Retype, word for word, each line between the lines holding "Passo 10) Entrar no Channel" and "Passo 6) Invocar chaincode", inclusive, and leave the rest of the data alone.

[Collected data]
_ _ _ _
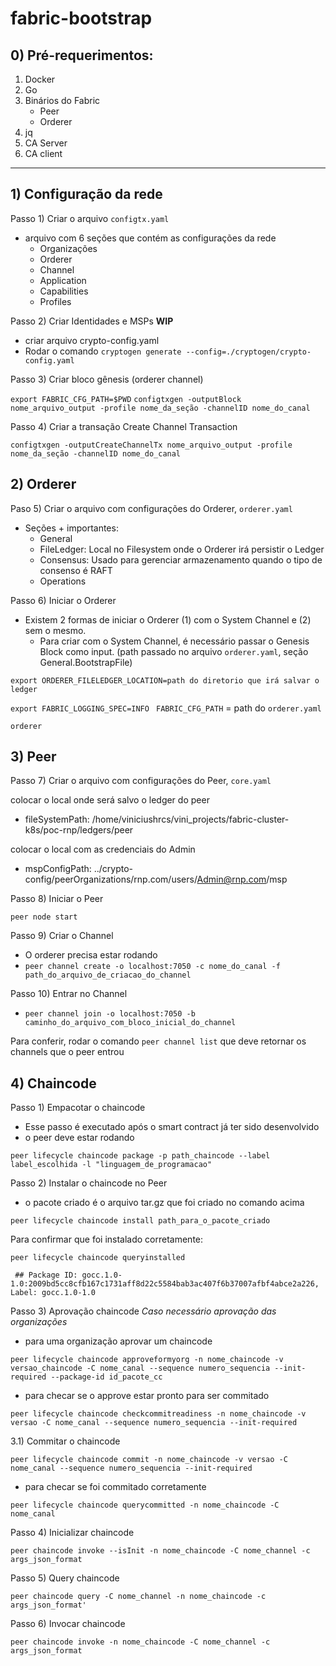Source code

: # fabric-bootstrap

## 0) Pré-requerimentos:
1) Docker
2) Go
3) Binários do Fabric
	-  Peer
	-  Orderer
4) jq
5) CA Server
6) CA client

---
## 1) Configuração da rede

Passo 1) Criar o arquivo `configtx.yaml`

- arquivo com 6 seções que contém as configurações da rede
	- Organizações 
	- Orderer
	- Channel
	- Application
	- Capabilities
	- Profiles

Passo 2) Criar Identidades e MSPs
**WIP**

- criar arquivo crypto-config.yaml 
- Rodar o comando `cryptogen generate --config=./cryptogen/crypto-config.yaml`

Passo 3) Criar bloco gênesis (orderer channel)

`export FABRIC_CFG_PATH=$PWD`
`configtxgen -outputBlock nome_arquivo_output -profile nome_da_seção -channelID nome_do_canal`

Passo 4) Criar a transação Create Channel Transaction

`configtxgen -outputCreateChannelTx nome_arquivo_output -profile nome_da_seção -channelID nome_do_canal`

## 2) Orderer

Paso 5) Criar o arquivo com configurações do Orderer, `orderer.yaml`
- Seções + importantes:
	- General
	- FileLedger: Local no Filesystem onde o Orderer irá persistir o Ledger
	- Consensus: Usado para gerenciar armazenamento quando o tipo de consenso é RAFT
	- Operations

Passo 6) Iniciar o Orderer
- Existem 2 formas de iniciar o Orderer (1) com o System Channel e (2) sem o mesmo.
	- Para criar com o System Channel, é necessário passar o Genesis Block como input. (path passado no arquivo `orderer.yaml`, seção General.BootstrapFile)

`export ORDERER_FILELEDGER_LOCATION=path do diretorio que irá salvar o ledger`

`export FABRIC_LOGGING_SPEC=INFO
`
`FABRIC_CFG_PATH` = path do `orderer.yaml`

`orderer`


## 3) Peer

Passo 7) Criar o arquivo com configurações do Peer, `core.yaml`

colocar o local onde será salvo o ledger do peer
- fileSystemPath: /home/viniciushrcs/vini_projects/fabric-cluster-k8s/poc-rnp/ledgers/peer

colocar o local com as credenciais do Admin
- mspConfigPath: ../crypto-config/peerOrganizations/rnp.com/users/Admin@rnp.com/msp

Passo 8) Iniciar o Peer

`peer node start`

Passo 9) Criar o Channel

- O orderer precisa estar rodando
- `peer channel create -o localhost:7050 -c nome_do_canal -f path_do_arquivo_de_criacao_do_channel`

Passo 10) Entrar no Channel

- `peer channel join -o localhost:7050 -b caminho_do_arquivo_com_bloco_inicial_do_channel`

Para conferir, rodar o comando `peer channel list` que deve retornar os channels que o peer entrou

## 4) Chaincode

Passo 1) Empacotar o chaincode

- Esse passo é executado após o smart contract já ter sido desenvolvido
- o peer deve estar rodando

`peer lifecycle chaincode package -p path_chaincode --label label_escolhida -l "linguagem_de_programacao"`

Passo 2) Instalar o chaincode no Peer

- o pacote criado é o arquivo tar.gz que foi criado no comando acima

`peer lifecycle chaincode install path_para_o_pacote_criado`

Para confirmar que foi instalado corretamente:

`peer lifecycle chaincode queryinstalled`

` ## Package ID: gocc.1.0-1.0:2009bd5cc8cfb167c1731aff8d22c5584bab3ac407f6b37007afbf4abce2a226, Label: gocc.1.0-1.0`


Passo 3) Aprovação chaincode *Caso necessário aprovação das organizações*

- para uma organização aprovar um chaincode

`peer lifecycle chaincode approveformyorg -n nome_chaincode -v versao_chaincode -C nome_canal --sequence numero_sequencia --init-required --package-id id_pacote_cc`

- para checar se o approve estar pronto para ser commitado

`peer lifecycle chaincode checkcommitreadiness -n nome_chaincode -v versao -C nome_canal --sequence numero_sequencia --init-required`

3.1) Commitar o chaincode

`peer lifecycle chaincode commit -n nome_chaincode -v versao -C nome_canal --sequence numero_sequencia --init-required`

- para checar se foi commitado corretamente

`peer lifecycle chaincode querycommitted -n nome_chaincode -C nome_canal`

Passo 4) Inicializar chaincode

`peer chaincode invoke --isInit -n nome_chaincode -C nome_channel -c args_json_format`

Passo 5) Query chaincode

`peer chaincode query -C nome_channel -n nome_chaincode -c args_json_format'`

Passo 6) Invocar chaincode

`peer chaincode invoke -n nome_chaincode -C nome_channel -c args_json_format`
_ _ _ _
▶ _Answer for this exercise_:
Passo 10) Entrar no Channel

- `peer channel join -o localhost:7050 -b caminho_do_arquivo_com_bloco_inicial_do_channel`

Para conferir, rodar o comando `peer channel list` que deve retornar os channels que o peer entrou

## 4) Chaincode

Passo 1) Empacotar o chaincode

- Esse passo é executado após o smart contract já ter sido desenvolvido
- o peer deve estar rodando

`peer lifecycle chaincode package -p path_chaincode --label label_escolhida -l "linguagem_de_programacao"`

Passo 2) Instalar o chaincode no Peer

- o pacote criado é o arquivo tar.gz que foi criado no comando acima

`peer lifecycle chaincode install path_para_o_pacote_criado`

Para confirmar que foi instalado corretamente:

`peer lifecycle chaincode queryinstalled`

` ## Package ID: gocc.1.0-1.0:2009bd5cc8cfb167c1731aff8d22c5584bab3ac407f6b37007afbf4abce2a226, Label: gocc.1.0-1.0`


Passo 3) Aprovação chaincode *Caso necessário aprovação das organizações*

- para uma organização aprovar um chaincode

`peer lifecycle chaincode approveformyorg -n nome_chaincode -v versao_chaincode -C nome_canal --sequence numero_sequencia --init-required --package-id id_pacote_cc`

- para checar se o approve estar pronto para ser commitado

`peer lifecycle chaincode checkcommitreadiness -n nome_chaincode -v versao -C nome_canal --sequence numero_sequencia --init-required`

3.1) Commitar o chaincode

`peer lifecycle chaincode commit -n nome_chaincode -v versao -C nome_canal --sequence numero_sequencia --init-required`

- para checar se foi commitado corretamente

`peer lifecycle chaincode querycommitted -n nome_chaincode -C nome_canal`

Passo 4) Inicializar chaincode

`peer chaincode invoke --isInit -n nome_chaincode -C nome_channel -c args_json_format`

Passo 5) Query chaincode

`peer chaincode query -C nome_channel -n nome_chaincode -c args_json_format'`

Passo 6) Invocar chaincode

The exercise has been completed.